The weekend of 3rd and 4th March saw the Alexandra Palace once again transformed for The RYA Dinghy Show - the world’s oldest (and some might say only) show devoted exclusively to sailing dinghies. Despite the snow, more than 150 exhibitors made it to the show, many at the last minute. Despite initial fears, the attendance at the show was high, markedly more so on the Sunday.
The show has long been sponsored by the Royal Yachting Association and consequently whilst there are numerous trade exhibitors, many Class Associations and Sailing Clubs and other organisations participate, with much focus on the history of small boat design and development, with many stands featuring original restored timber craft alongside gleaming up to date models of exotic construction.
Add to that a line-up of diverse and informed speakers, and the continuing “kids go free” policy and you have a recipe for a uniquely enjoyable family event which keeps the many regular visitors and exhibitors coming back year after year.
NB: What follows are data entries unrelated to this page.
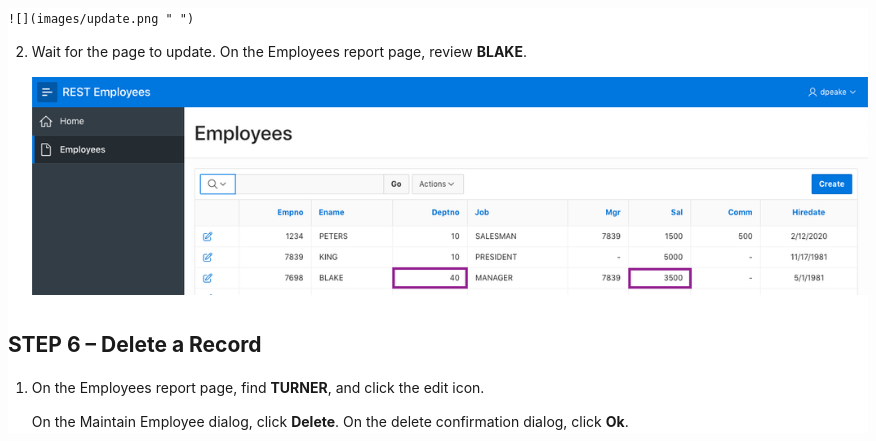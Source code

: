     ![](images/update.png " ")

2. Wait for the page to update. On the Employees report page, review **BLAKE**.

    ![](images/show-update.png " ")

## **STEP 6** – Delete a Record

1. On the Employees report page, find **TURNER**, and click the edit icon.

    On the Maintain Employee dialog, click **Delete**.
    On the delete confirmation dialog, click **Ok**.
Once again Verisona Director Tim Reynolds was in attendance, alternatively manning Bosham Sailing Club’s Stand and the adjoining National 18 Exhibit featuring the most recent Morrison designed version of the National 18 dinghy, which has rightly acquired a growing reputation as a very capable performer following racing success during the winter series. With 25 boats now in build or already of the mould, and growing fleets in Ireland, Scotland and England, the brave decision of the Class committee to commission Phil Morrison to produce the radical new design, and thereafter appoint White Formula as its sole builder, has clearly paid off and with the Classes 80th Birthday celebrated this year, its continuing future as the largest active original “National” status Class seems assured.
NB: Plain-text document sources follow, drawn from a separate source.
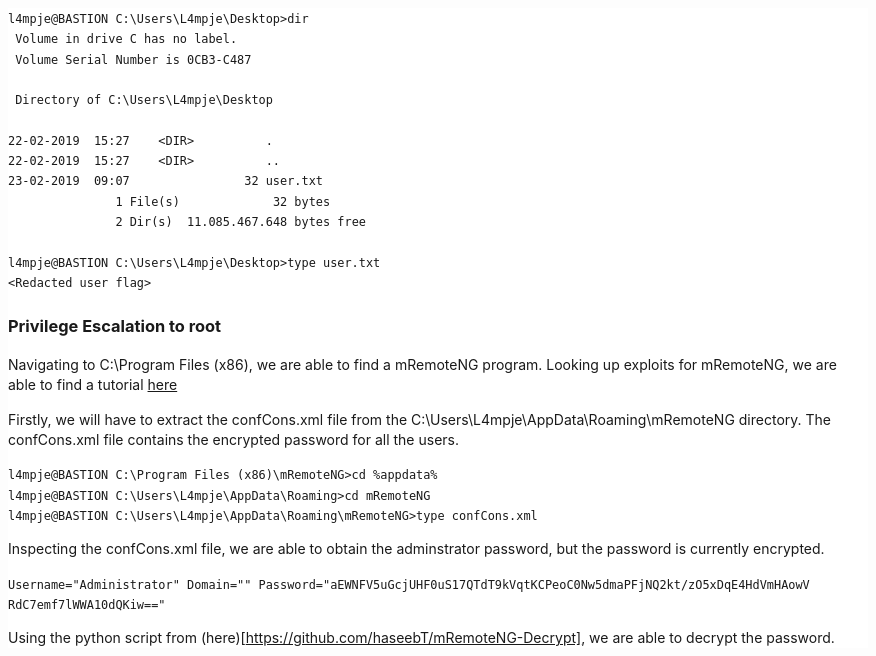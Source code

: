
 ```
l4mpje@BASTION C:\Users\L4mpje\Desktop>dir                                                                           
 Volume in drive C has no label.                                                                                     
 Volume Serial Number is 0CB3-C487                                                                                   
                                                                                                                     
 Directory of C:\Users\L4mpje\Desktop                                                                                
                                                                                                                     
22-02-2019  15:27    <DIR>          .                                                                                
22-02-2019  15:27    <DIR>          ..                                                                               
23-02-2019  09:07                32 user.txt                                                                         
               1 File(s)             32 bytes                                                                        
               2 Dir(s)  11.085.467.648 bytes free                                                                   
                                                                                                                     
l4mpje@BASTION C:\Users\L4mpje\Desktop>type user.txt                                                                 
<Redacted user flag>  
```

### Privilege Escalation to root

Navigating to C:\Program Files (x86), we are able to find a mRemoteNG program. Looking up exploits for mRemoteNG, we are able to find a tutorial [here](https://vk9-sec.com/exploiting-mremoteng/)

Firstly, we will have to extract the confCons.xml file from the C:\Users\L4mpje\AppData\Roaming\mRemoteNG directory. The confCons.xml file contains the encrypted password for all the users.

```
l4mpje@BASTION C:\Program Files (x86)\mRemoteNG>cd %appdata%                                                    
l4mpje@BASTION C:\Users\L4mpje\AppData\Roaming>cd mRemoteNG                                                    
l4mpje@BASTION C:\Users\L4mpje\AppData\Roaming\mRemoteNG>type confCons.xml 
```

Inspecting the confCons.xml file, we are able to obtain the adminstrator password, but the password is currently encrypted.

```
Username="Administrator" Domain="" Password="aEWNFV5uGcjUHF0uS17QTdT9kVqtKCPeoC0Nw5dmaPFjNQ2kt/zO5xDqE4HdVmHAowV
RdC7emf7lWWA10dQKiw=="
```

Using the python script from (here)[https://github.com/haseebT/mRemoteNG-Decrypt], we are able to decrypt the password.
At the same time ,with much attention also focusing on the much trailed Ian Proctor Celebration event planned for September 2018 at Bosham Sailing Club (also the organisers of the trail blazing Classic Revival Event-an internationally recognised celebration of this Country’s uniquely rich and varied history of small boat design and enjoyment), the interest in the original Uffa Fox and Ian Proctor versions continues to grow, so it was a delight to meet again many older 18 enthusiasts, to swap experiences ,explore tantalising rumours of more long forgotten Craft awaiting re-discovery in barns in dinghy parks, and celebrate those already now recovered and under restoration with the intention of participating in the increasingly popular Classic small craft raids and racing events both her in the UK but also now in mainland Europe.
The event is also an excellent opportunity to catch up with our many trade clients and discuss new projects, and that same “back to the future” theme also applied, with many trade exhibitors introducing new lines reflecting the increasing diversity of the interests of boating enthusiast.
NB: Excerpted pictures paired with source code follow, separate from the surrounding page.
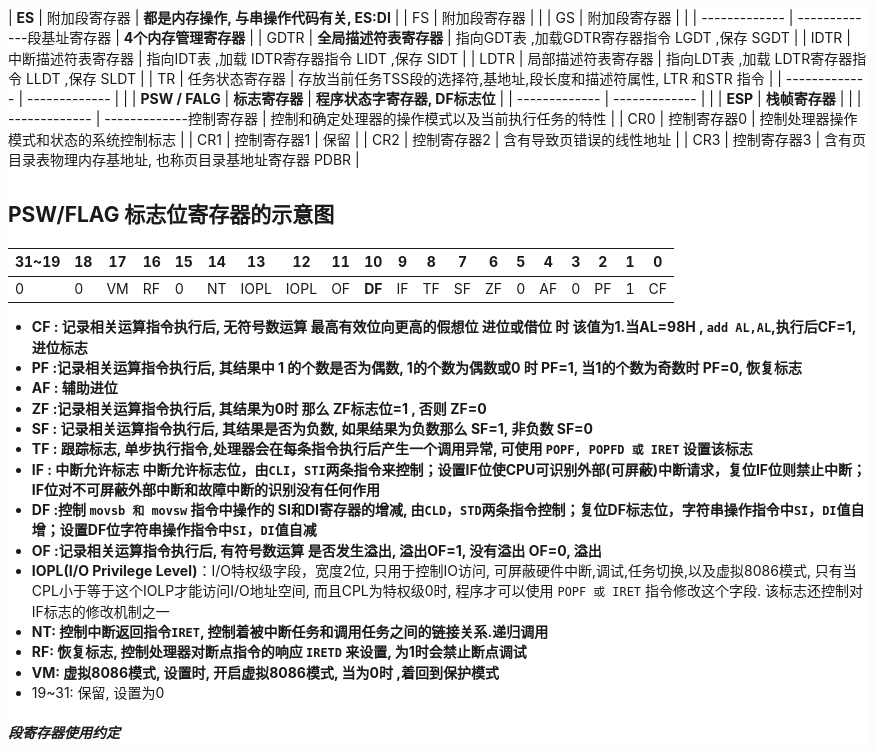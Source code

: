 |          **ES** | 附加段寄存器                     | **都是内存操作, 与串操作代码有关, ES:DI**                    |
|              FS | 附加段寄存器                     |                                                              |
|              GS | 附加段寄存器                     |                                                              |
|   ------------- | -------------段基址寄存器        | **4个内存管理寄存器**                                        |
|            GDTR | **全局描述符表寄存器**           | 指向GDT表 ,加载GDTR寄存器指令 LGDT ,保存 SGDT                |
|            IDTR | 中断描述符表寄存器               | 指向IDT表 ,加载 IDTR寄存器指令 LIDT ,保存 SIDT               |
|            LDTR | 局部描述符表寄存器               | 指向LDT表 ,加载 LDTR寄存器指令 LLDT ,保存 SLDT               |
|              TR | 任务状态寄存器                   | 存放当前任务TSS段的选择符,基地址,段长度和描述符属性,  LTR 和STR 指令 |
|   ------------- | -------------                    |                                                              |
|  **PSW / FALG** | **标志寄存器**                   | **程序状态字寄存器, DF标志位**                               |
|   ------------- | -------------                    |                                                              |
|         **ESP** | **栈帧寄存器**                   |                                                              |
|   ------------- | -------------控制寄存器          | 控制和确定处理器的操作模式以及当前执行任务的特性             |
|             CR0 | 控制寄存器0                      | 控制处理器操作模式和状态的系统控制标志                       |
|             CR1 | 控制寄存器1                      | 保留                                                         |
|             CR2 | 控制寄存器2                      | 含有导致页错误的线性地址                                     |
|             CR3 | 控制寄存器3                      | 含有页目录表物理内存基地址,  也称页目录基地址寄存器 PDBR     |



## **PSW/FLAG 标志位寄存器的示意图**

| 31~19 | 18   | 17   | 16   | 15   | 14   | 13   | 12   | 11   | 10     | 9    | 8    | 7    | 6    | 5    | 4    | 3    | 2    | 1    | 0    |
| ----- | ---- | ---- | ---- | ---- | ---- | ---- | ---- | ---- | ------ | ---- | ---- | ---- | ---- | ---- | ---- | ---- | ---- | ---- | ---- |
| 0     | 0    | VM   | RF   | 0    | NT   | IOPL | IOPL | OF   | **DF** | IF   | TF   | SF   | ZF   | 0    | AF   | 0    | PF   | 1    | CF   |

- **CF : 记录相关运算指令执行后,  无符号数运算   最高有效位向更高的假想位 进位或借位 时 该值为1.当AL=98H , `add AL,AL`,执行后CF=1,   进位标志**
- **PF :记录相关运算指令执行后, 其结果中 1 的个数是否为偶数, 1的个数为偶数或0 时 PF=1, 当1的个数为奇数时 PF=0,  恢复标志**
- **AF : 辅助进位**
- **ZF  :记录相关运算指令执行后, 其结果为0时 那么 ZF标志位=1 , 否则 ZF=0**
- **SF : 记录相关运算指令执行后, 其结果是否为负数, 如果结果为负数那么 SF=1, 非负数 SF=0**
- **TF : 跟踪标志, 单步执行指令,处理器会在每条指令执行后产生一个调用异常, 可使用 `POPF, POPFD 或 IRET` 设置该标志**
- **IF : 中断允许标志 中断允许标志位，由`CLI`，`STI`两条指令来控制；设置IF位使CPU可识别外部(可屏蔽)中断请求，复位IF位则禁止中断；IF位对不可屏蔽外部中断和故障中断的识别没有任何作用**
- **DF  :控制 `movsb 和 movsw` 指令中操作的 SI和DI寄存器的增减, 由`CLD`，`STD`两条指令控制；复位DF标志位，字符串操作指令中`SI`，`DI`值自增；设置DF位字符串操作指令中`SI`，`DI`值自减**
- **OF :记录相关运算指令执行后,  有符号数运算 是否发生溢出, 溢出OF=1, 没有溢出 OF=0,  溢出**
- **IOPL(I/O Privilege Level)**：I/O特权级字段，宽度2位, 只用于控制IO访问, 可屏蔽硬件中断,调试,任务切换,以及虚拟8086模式, 只有当 CPL小于等于这个IOLP才能访问I/O地址空间, 而且CPL为特权级0时, 程序才可以使用 `POPF 或 IRET` 指令修改这个字段.   该标志还控制对 IF标志的修改机制之一
- **NT: 控制中断返回指令`IRET`, 控制着被中断任务和调用任务之间的链接关系.递归调用**
- **RF: 恢复标志, 控制处理器对断点指令的响应  `IRETD` 来设置, 为1时会禁止断点调试**
- **VM: 虚拟8086模式, 设置时, 开启虚拟8086模式, 当为0时 ,着回到保护模式**
- 19~31:  保留, 设置为0



##### 段寄存器使用约定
Accordingly, with the Americas Cup adopting a foiling monohull design for the next challenge in NZ, a lot of the talk both on the stage and the stand stands reflected the ever faster developments in foiling craft designs and the relevant technology, at which British manufacturers clearly excel, yet at the same time others show cased products clearly inspired by the Classic yacht revival movement, ranging from fittings of exotic materials, clad with varnished timber shells, to sails, clothing and rigging constructed of modern high performance materials but designed and created to otherwise authentically resemble the look and feel of the natural originals.
Despite the recent public failures of a number of large boat building businesses, the universal feedback from the show was universally positive, and as dinghy enthusiast owners tend almost invariably to move on to larger craft, this bodes well for the future both of the sport, but also the industries that support it.
Having originally trained as a wooden boat builder and built or restored a number of craft including classic motorboats, dinghies and yachts over recent years, director and Head of Verisona’s Marine Team Tim Reynolds has restored with his co-owners and is presently racing both the last Uffa Ace timber 18 built, as well as a Proctor composite model.
He has also just completed a 7 year rebuild of a 1963 varnished mahogany Nordic Folkboat, intended to be raced in the ever more popular classic yacht racing scene here in the UK as well as in the Baltic, and has a number of other “restorations” waiting to take its place in his workshop, so has specific practical experience and understanding of all that is involved in such projects.
Little surprise therefore that Verisona Law is rightly regarded as the “go to” firm for anyone requiring expert legal services in respect of all aspects of such work, including the acquisition, verification of provenance and original ownership of such craft, as well as the preparation of the necessarily specialised contractual paperwork concerning their restoration, use and enjoyment so as and when (and if) things go wrong, our expertise ensures that our clients are best placed to ensure that unfortunate events do not become unpleasant ones.